时间:2018-01-29 17:35:59

标签: python web-scraping beautifulsoup telegram

我想抓住这个网站http://warframe.wikia.com/wiki/的一部分,特别是描述,命令应该回复为

"Equipped with a diverse selection of arrows, deft hands, shroud of stealth and an exalted bow, the crafty Ivara infiltrates hostile territory with deception and diversion, and eliminates threats with a shot from beyond. Ivara emerged in Update 18.0."

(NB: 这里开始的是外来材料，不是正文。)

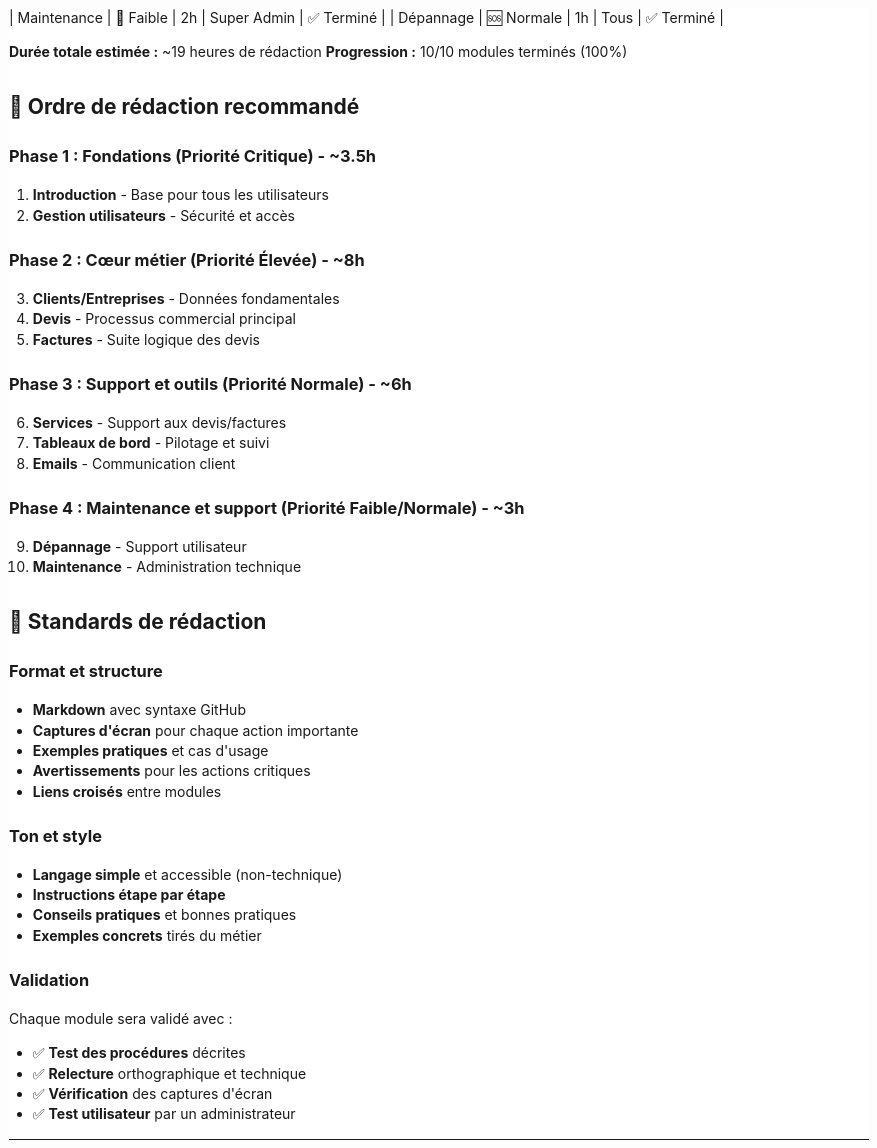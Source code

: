 | Maintenance | 🔧 Faible | 2h | Super Admin | ✅ Terminé |
| Dépannage | 🆘 Normale | 1h | Tous | ✅ Terminé |

**Durée totale estimée :** ~19 heures de rédaction
**Progression :** 10/10 modules terminés (100%)

## 🚀 Ordre de rédaction recommandé

### Phase 1 : Fondations (Priorité Critique) - ~3.5h
1. **Introduction** - Base pour tous les utilisateurs
2. **Gestion utilisateurs** - Sécurité et accès

### Phase 2 : Cœur métier (Priorité Élevée) - ~8h
3. **Clients/Entreprises** - Données fondamentales
4. **Devis** - Processus commercial principal
5. **Factures** - Suite logique des devis

### Phase 3 : Support et outils (Priorité Normale) - ~6h
6. **Services** - Support aux devis/factures
7. **Tableaux de bord** - Pilotage et suivi
8. **Emails** - Communication client

### Phase 4 : Maintenance et support (Priorité Faible/Normale) - ~3h
9. **Dépannage** - Support utilisateur
10. **Maintenance** - Administration technique

## 📝 Standards de rédaction

### Format et structure
- **Markdown** avec syntaxe GitHub
- **Captures d'écran** pour chaque action importante
- **Exemples pratiques** et cas d'usage
- **Avertissements** pour les actions critiques
- **Liens croisés** entre modules

### Ton et style
- **Langage simple** et accessible (non-technique)
- **Instructions étape par étape**
- **Conseils pratiques** et bonnes pratiques
- **Exemples concrets** tirés du métier

### Validation
Chaque module sera validé avec :
- ✅ **Test des procédures** décrites
- ✅ **Relecture** orthographique et technique
- ✅ **Vérification** des captures d'écran
- ✅ **Test utilisateur** par un administrateur

---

没有别的,也许可以用来设置一种<p>我想打印。 现在我有这个,但它没有回复我想要的东西。

import requests
from bs4 import BeautifulSoup

req = requests.get('http://warframe.wikia.com/wiki/Ivara')
soup = BeautifulSoup(req.text, "lxml")
for sub_heading in soup.find_all('p'):
    print(sub_heading.text)

2 个答案:

答案 0 :(得分:2)

您可以使用目标段落的索引并将所需文本作为

print(soup.select('p')[4].text.strip())

或使用文字"Release Date:"获取上一段:

 print(soup.findAll('b', text="Release Date:")[0].parent.next_sibling.text.strip())

答案 1 :(得分:1)

使用@Andersson提供的解决方案(由于每个人都没有Release date,它不会为所有英雄工作)和@SIM的评论,我给你一个概括任何英雄/冠军的解决方案(或在该游戏中你称之为的任何东西)。

name = 'Ivara'
url = 'http://warframe.wikia.com/wiki/' + name
r = requests.get(url)
soup = BeautifulSoup(r.text, 'html.parser')
main_text = soup.find('div', class_='tabbertab')
print(main_text.find('b', text=name).parent.text.strip())

输出:

Equipped with a diverse selection of arrows, deft hands, shroud of stealth and an exalted bow, the crafty Ivara infiltrates hostile territory with deception and diversion, and eliminates threats with a shot from beyond. Ivara emerged in Update 18.0.

对于其他英雄,只需更改name变量。

使用name = 'Volt'的另一个示例,输出:

Volt has the power to wield and bend electricity. He is highly versatile, armed with powerful abilities that can damage enemies, provide cover and complement the ranged and melee combat of his cell. The electrical nature of his abilities make him highly effective against the Corpus, with their robots in particular. He is one of three starter options for new players.

<强>解释

如果您检查该页面,则可以看到<b>hero-name</b>标记内只有<div class="tabbertab" ... ><b>...</b>。因此,您可以使用NVERS=v8.9.2 sudo rm -rf node-$NVERS-linux-x64 sudo rm -f node-$NVERS-linux-x64.tar.xz wget https://nodejs.org/dist/$NVERS/node-$NVERS-linux-x64.tar.xz tar xvf node-$NVERS-linux-x64.tar.xz sudo cp node-$NVERS-linux-x64/bin/node /usr/local/bin/node sudo cp node-$NVERS-linux-x64/bin/npm /usr/local/bin/npm 查找所需的文字。